In short, this is a non-issue.
No Database Connection
At 2021-07-12 09:27:49 (02:27:49 local) the database connection started failing. The system was offline.
Error: SQLSTATE[HY000] [2003] Can't connect to MySQL server on 'wa-prod-post-1.cljbi63ajzfp.us-gov-west-1.rds.amazonaws.com' (111) (SQL: select * from `users` where `api_key` is not null and `users`.`deleted_at` is null)
The critical part, cleaned up a little is Can't connect to MySQL server on wa-prod-post-1.cljbi63ajzfp.us-gov-west-1.rds.amazonaws.com. It means, the web application cannot connect to a database server. It's also showing us that they are using AWS Gov-Cloud RDS.
Status Update (T + 06:24)
A little more than six hours after the outage started, at 2021-07-12 15:51 UTC (08:51 local), we received a message from the LCB.

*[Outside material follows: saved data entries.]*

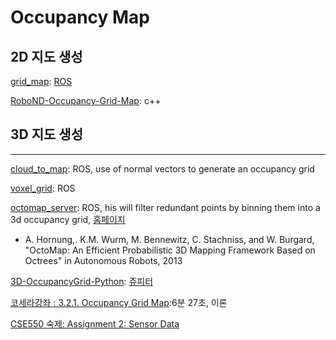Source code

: # Occupancy Map 

## 2D 지도 생성 

[grid_map](https://github.com/ANYbotics/grid_map): [ROS](http://wiki.ros.org/grid_map)

[RoboND-Occupancy-Grid-Map](https://github.com/mkhuthir/RoboND-Occupancy-Grid-Map): c++


## 3D 지도 생성 


--- 

[cloud_to_map](https://github.com/jacobhuesman/cloud_to_map): ROS, use of normal vectors to generate an occupancy grid


[voxel_grid](http://wiki.ros.org/voxel_grid): ROS

[octomap_server](http://wiki.ros.org/octomap_server): ROS, his will filter redundant points by binning them into a 3d occupancy grid, [홈페이지](https://octomap.github.io/)
- A. Hornung,. K.M. Wurm, M. Bennewitz, C. Stachniss, and W. Burgard, "OctoMap: An Efficient Probabilistic 3D Mapping Framework Based on Octrees" in Autonomous Robots, 2013

[3D-OccupancyGrid-Python](https://github.com/balzer82/3D-OccupancyGrid-Python): [쥬피터](http://nbviewer.jupyter.org/github/balzer82/3D-OccupancyGrid-Python/blob/master/3D-Occupancy-Grid-ibeo-Lux.ipynb)


[코세라강좌 : 3.2.1. Occupancy Grid Map](https://www.coursera.org/lecture/robotics-learning/3-2-1-occupancy-grid-map-0QuFW):6분 27초, 이론 


[CSE550 숙제: Assignment 2: Sensor Data](https://classes.engineering.wustl.edu/cse550/a02.php)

Good Morning. LCB and MJ Freeway are aware that there is a issue with the Leaf application.
MJ Freeway is responding. LCB will send further updates at 1 pm if a resolution is not achieved before then.
Another at (T + 07:58)
At 2021-07-12 16:30:00 (09:30 local) we received a second message from the LCB.
Licensees are reporting that they experiencing problems with the Leaf traceability system this morning. This brief message is to notify you that LCB and MJ Freeway are aware of the issue and working to resolve ASAP.
LCB or Leaf will provide an update later today if the issue continues. Thank you for your patience as we work to resolve the problem quickly.
Fixed! (T + 14:04)
At 2021-07-12 23:31:11 (16:31:11 local) the system appears to be back online and responding as expected.
After-Thoughts
It's confounding how a provider in AWS could have an outage this long. What was going on that it took so long anyone to even notice the outage -- it went offline at roughly 2:30 AM Pacific time and it took six (6!) hours for any notification to be sent! Then it took another seven (7!) hours for the service to be restored!
This is a critical system for 100% of the cannabis industry in Washington State. Imagine if your business was blocked from any work for this long.
It's really unfortunate that after this event there was no post-mortem provided by either the vendor or the agency. Perhaps it works in the LCB's favour that they've cancelled their monthly technology-integrator meeting -- it's easier for them to ignore their responsibility to the citizens.
This is one of the primary reasons we push for government to run internally hosted, open source solutions. Open Source allows the citizens can observe what the systems are doing, a requirement for trust. And the agency that has responsibility for the system can actually own it and fulfill their obligations to the citizens. With closed source we get "there's nothing we can do, oh well" -- exactly the kind of apathy we don't want.